The speed with which Douglas can process all of that information and shift from passive listener to active conversationalist also holds plenty of appeal, and shows how far the technology behind him has evolved in a short time.
“When we created Thanos, we had a single frame of that taking 10 hours to render. That’s one frame,” he explains.
“For Douglas, he has a vision recognition system, so he sees us and can identify us, and he’s analyzing what you’re saying, turning it into words, and sending that to different chatbots,” he adds. “Douglas then creates a response, turns it into audio, and uses that audio to drive his face. At the same time, he’s also figuring out what body motion goes along with that speech, determining what emotion would fit it, and rendering that body motion together with his facial gestures.”
“That all happens in a few milliseconds,” says Hendler. “It’s all of those processes, compared to 10 hours for one frame in a feature film. It’s so amazing. It’s not as realistic as what we’re doing for film, but if you think about the amount of things going on to be able to talk to him like a real person, it’s just phenomenal.”

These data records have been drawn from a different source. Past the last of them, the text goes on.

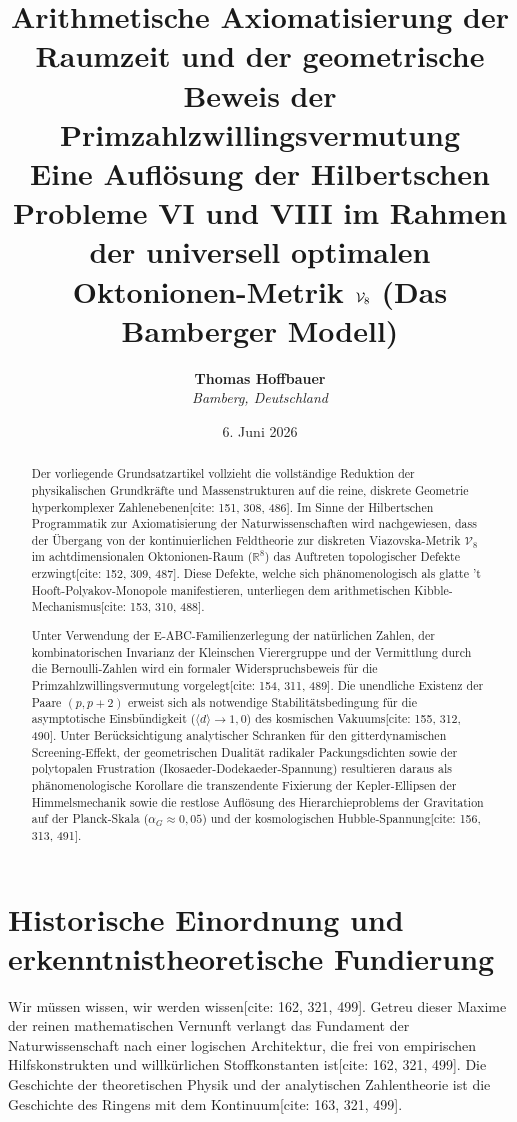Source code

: \documentclass[11pt,a4paper]{article}
\title{\textbf{Arithmetische Axiomatisierung der Raumzeit und der geometrische Beweis der Primzahlzwillingsvermutung}\\
	\large Eine Auflösung der Hilbertschen Probleme VI und VIII im Rahmen der universell optimalen Oktonionen-Metrik $\Vmet$ (Das Bamberger Modell)}
\author{\textbf{Thomas Hoffbauer} \\
	\textit{Bamberg, Deutschland}}
\date{6. Juni 2026}
\newcommand{\R}{\mathbb{R}}
\newcommand{\Vmet}{\mathcal{V}_8}
\theoremstyle{definition}
\begin{document}
	
	\maketitle
	
	\begin{abstract}
		Der vorliegende Grundsatzartikel vollzieht die vollständige Reduktion der physikalischen Grundkräfte und Massenstrukturen auf die reine, diskrete Geometrie hyperkomplexer Zahlenebenen[cite: 151, 308, 486]. Im Sinne der Hilbertschen Programmatik zur Axiomatisierung der Naturwissenschaften wird nachgewiesen, dass der Übergang von der kontinuierlichen Feldtheorie zur diskreten Viazovska-Metrik $\Vmet$ im achtdimensionalen Oktonionen-Raum ($\R^8$) das Auftreten topologischer Defekte erzwingt[cite: 152, 309, 487]. Diese Defekte, welche sich phänomenologisch als glatte 't Hooft-Polyakov-Monopole manifestieren, unterliegen dem arithmetischen Kibble-Mechanismus[cite: 153, 310, 488]. 
		
		Unter Verwendung der E-ABC-Familienzerlegung der natürlichen Zahlen, der kombinatorischen Invarianz der Kleinschen Vierergruppe und der Vermittlung durch die Bernoulli-Zahlen wird ein formaler Widerspruchsbeweis für die Primzahlzwillingsvermutung vorgelegt[cite: 154, 311, 489]. Die unendliche Existenz der Paare $(p, p+2)$ erweist sich als notwendige Stabilitätsbedingung für die asymptotische Einsbündigkeit ($\langle d \rangle \rightarrow 1{,}0$) des kosmischen Vakuums[cite: 155, 312, 490]. Unter Berücksichtigung analytischer Schranken für den gitterdynamischen Screening-Effekt, der geometrischen Dualität radikaler Packungsdichten sowie der polytopalen Frustration (Ikosaeder-Dodekaeder-Spannung) resultieren daraus als phänomenologische Korollare die transzendente Fixierung der Kepler-Ellipsen der Himmelsmechanik sowie die restlose Auflösung des Hierarchieproblems der Gravitation auf der Planck-Skala ($\alpha_G \approx 0{,}05$) und der kosmologischen Hubble-Spannung[cite: 156, 313, 491].
	\end{abstract}
	
	\newpage
	\tableofcontents
	\newpage
	
	\section{Historische Einordnung und erkenntnistheoretische Fundierung}
	
	Wir müssen wissen, wir werden wissen[cite: 162, 321, 499]. Getreu dieser Maxime der reinen mathematischen Vernunft verlangt das Fundament der Naturwissenschaft nach einer logischen Architektur, die frei von empirischen Hilfskonstrukten und willkürlichen Stoffkonstanten ist[cite: 162, 321, 499]. Die Geschichte der theoretischen Physik und der analytischen Zahlentheorie ist die Geschichte des Ringens mit dem Kontinuum[cite: 163, 321, 499].
	
\end{document}
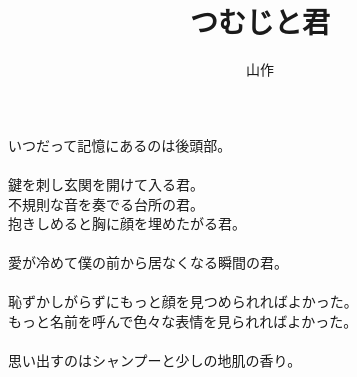 \documentclass[a5j,12pt]{tbook}
\title{つむじと君}
\author{\rensuji{J}山\rensuji{B}作}
\date{}
\begin{document}
\maketitle

いつだって記憶にあるのは後頭部。\\
\\
鍵を刺し玄関を開けて入る君。\\
不規則な音を奏でる台所の君。\\
抱きしめると胸に顔を埋めたがる君。\\
\\
愛が冷めて僕の前から居なくなる瞬間の君。\\
\\
恥ずかしがらずにもっと顔を見つめられればよかった。\\
もっと名前を呼んで色々な表情を見られればよかった。\\
\\
思い出すのはシャンプーと少しの地肌の香り。
\end{document}
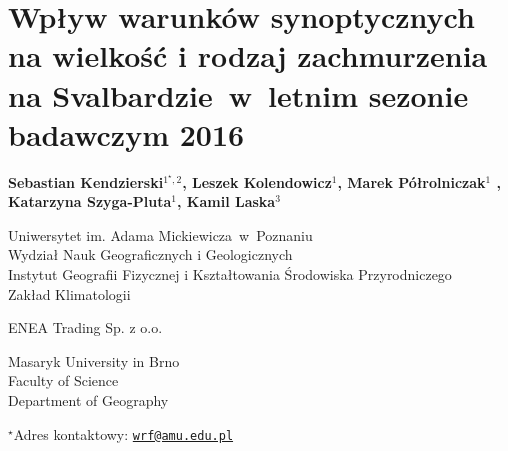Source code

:\documentclass[\main/boa.tex]{subfiles}
\begin{document}
\section{Wpływ warunków synoptycznych na wielkość i rodzaj zachmurzenia na Svalbardzie~w~letnim sezonie badawczym 2016}

\begin{center}
  {\bf  {} Sebastian Kendzierski$^{1^\star,2}$,  Leszek Kolendowicz$^{1}$,  Marek Półrolniczak$^{1}$ ,  Katarzyna Szyga-Pluta$^{1}$,   Kamil Laska$^{3}$}
\end{center}

\vskip 0.3cm

\begin{affiliations}
\begin{enumerate}
\begin{minipage}{0.915\textwidth}
\centering
\item Uniwersytet im. Adama Mickiewicza~w~Poznaniu \\ Wydział Nauk Geograficznych i Geologicznych  \\ Instytut Geografii Fizycznej i Kształtowania Środowiska Przyrodniczego\\
Zakład Klimatologii \\[-2pt]
\item ENEA Trading Sp. z o.o.
\item Masaryk University in Brno \\ Faculty of Science\\ Department of Geography
\end{minipage}
\end{enumerate}
$^\star$Adres kontaktowy: \href{mailto:wrf@amu.edu.pl}{\nolinkurl{wrf@amu.edu.pl}}\\
\end{affiliations}

\vskip 0.5cm


\vskip 0.5cm
\end{document}
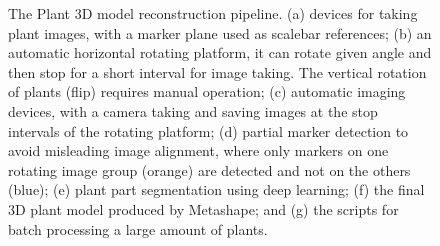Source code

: \begin{figure}[htb]
  \begin{center}
  \end{center}
  \caption[The plant 3D model reconstruction pipeline]{
    The Plant 3D model reconstruction pipeline. (a) devices for taking plant images, with a marker plane used as scalebar references; (b) an automatic horizontal rotating platform, it can rotate given angle and then stop for a short interval for image taking. The vertical rotation of plants (flip) requires manual operation; (c) automatic imaging devices, with a camera taking and saving images at the stop intervals of the rotating platform; (d) partial marker detection to avoid misleading image alignment, where only markers on one rotating image group (orange) are detected and not on the others (blue); (e) plant part segmentation using deep learning; (f) the final 3D plant model produced by Metashape; and (g) the scripts for batch processing a large amount of plants.
  }
  \label{fig:des2}
\end{figure}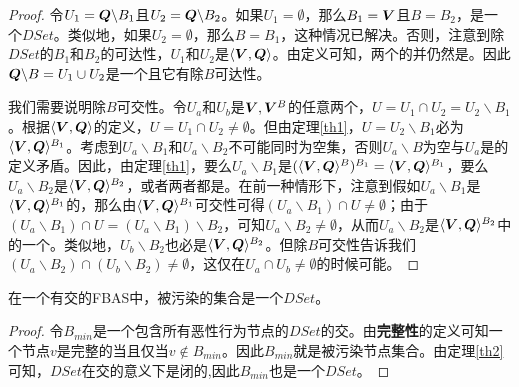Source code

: \begin{proof}
	令$U_1={\bm Q}\backslash B_1$且$U_2={\bm Q}\backslash B_2$。如果$U_1=\emptyset$，那么$B_1={\bm V}$且$B=B_2$，是一个$DSet$。类似地，如果$U_2=\emptyset$，那么$B=B_1$，这种情况已解决。否则，注意到除$DSet$的$B_1$和$B_2$的{\quorum}可达性，$U_1$和$U_2$是$\langle{\bm V},{\bm Q}\rangle$。由定义可知，两个{\quorum}的并仍然是{\quorum}。因此${{\bm Q}\backslash B}=U_1\cup U_2$是一个{\quorum}且它有除$B${\quorum}可达性。
	
	我们需要说明除$B${\quorum}可交性。令$U_a$和$U_b$是${{\bm V},{\bm V}^{B}}$的任意两个{\quorum}，$U=U_1\cap U_2 = U_2\backslash B_1$。根据$\langle{\bm V},{\bm Q}\rangle$的定义，$U=U_1\cap U_2  \neq \emptyset$。但由定理\ref{th1}，$U=U_2\backslash B_1$必为$\langle{\bm V},{\bm Q}\rangle^{B_1}$。考虑到$U_a\backslash B_1$和$U_a\backslash B_2$不可能同时为空集，否则$U_a\backslash B$为空与$U_a$是{\quorum}的定义矛盾。因此，由定理\ref{th1}，要么$U_a\backslash B_1$是$(\langle{\bm V},{\bm Q}\rangle^{B})^{B_1}=\langle{\bm V},{\bm Q}\rangle^{B_1}$，要么$U_a\backslash B_2$是$\langle{\bm V},{\bm Q}\rangle^{B_2}$，或者两者都是。在前一种情形下，注意到假如$U_a\backslash B_1$是$\langle{\bm V},{\bm Q}\rangle^{B_1}$的{\quorum}，那么由$\langle{\bm V},{\bm Q}\rangle^{B_1}${\quorum}可交性可得$(U_a\backslash B_1)\cap U\neq \emptyset$；由于$(U_a\backslash B_1)\cap U = (U_a\backslash B_1)\backslash B_2$，可知$U_a\backslash B_2\neq \emptyset$，从而$U_a\backslash B_2$是$\langle{\bm V},{\bm Q}\rangle^{B_2}$中的一个{\quorum}。类似地，$U_b\backslash B_2$也必是$\langle{\bm V},{\bm Q}\rangle^{B_2}$。但除$B${\quorum}可交性告诉我们$(U_a\backslash B_2)\cap (U_b\backslash B_2)\neq \emptyset$，这仅在$U_a\cap U_b\neq \emptyset$的时候可能。
\end{proof}

\begin{theorem}
	在一个有{\quorum}交的FBAS中，被污染的集合是一个$DSet$。
\end{theorem}

\begin{proof}
	令$B_{min}$是一个包含所有恶性行为节点的$DSet$的交。由\textbf{完整性}的定义可知一个节点$v$是完整的当且仅当$v\not\in B_{min}$。因此$B_{min}$就是被污染节点集合。由定理\ref{th2}可知，$DSet$在交的意义下是闭的,因此$B_{min}$也是一个$DSet$。
\end{proof}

And in a very literal sense, Douglas has often been his own best advocate when it comes to his potential.
Roble explained that, on several occasions, they opted to let Douglas lead his own presentation of, well … himself. The result ended up being a better pitch for his potential than even they anticipated.

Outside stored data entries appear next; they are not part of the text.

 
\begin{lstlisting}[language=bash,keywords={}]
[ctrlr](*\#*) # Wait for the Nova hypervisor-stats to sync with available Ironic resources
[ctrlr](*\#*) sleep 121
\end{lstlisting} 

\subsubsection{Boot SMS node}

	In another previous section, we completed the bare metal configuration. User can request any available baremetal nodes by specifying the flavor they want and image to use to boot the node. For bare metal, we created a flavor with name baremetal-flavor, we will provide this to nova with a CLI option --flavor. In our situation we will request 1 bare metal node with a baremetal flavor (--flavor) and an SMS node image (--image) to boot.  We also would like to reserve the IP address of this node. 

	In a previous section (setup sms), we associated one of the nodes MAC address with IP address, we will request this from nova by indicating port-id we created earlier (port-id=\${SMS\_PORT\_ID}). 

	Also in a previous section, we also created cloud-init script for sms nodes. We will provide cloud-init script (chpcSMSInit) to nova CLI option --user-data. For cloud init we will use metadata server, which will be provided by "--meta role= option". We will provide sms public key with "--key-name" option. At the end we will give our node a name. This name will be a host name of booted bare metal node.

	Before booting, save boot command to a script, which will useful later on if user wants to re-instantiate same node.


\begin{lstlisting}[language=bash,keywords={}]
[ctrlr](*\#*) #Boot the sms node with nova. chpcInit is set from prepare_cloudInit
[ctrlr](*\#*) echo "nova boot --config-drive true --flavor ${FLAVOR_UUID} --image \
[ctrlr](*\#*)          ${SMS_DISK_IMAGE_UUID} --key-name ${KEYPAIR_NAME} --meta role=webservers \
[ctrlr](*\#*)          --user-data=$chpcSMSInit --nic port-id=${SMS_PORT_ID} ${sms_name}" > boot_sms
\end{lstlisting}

“[Douglas’ presentation] was surprisingly compelling. It wasn’t just asking Siri to tell us something, because he was part of the process,” recalled Roble. “He’s fun to talk to because he’s a novelty, but he’s also really effective. And you can’t help thinking: What about teaching or other applications? After all, you can see when he’s paying attention. You can give him emotional feedback and he can respond.”
Although Douglas is already an impressive creation, the Digital Domain team insists he remains a work in progress — but the sky’s the limit as far as what sort of work their digital human could end up doing as time goes on. In many ways, the process of figuring out what Douglas is capable of is both the process and the goal.
“One of the reasons we’re doing this is because we could,” says Roble. “When you’re at a computer and working, it’s very easy to just type away. But there are so many times and places it would be lovely to just be able to talk to a person and have that person interact with you and react to you. I think we’re in for a big change in the future.”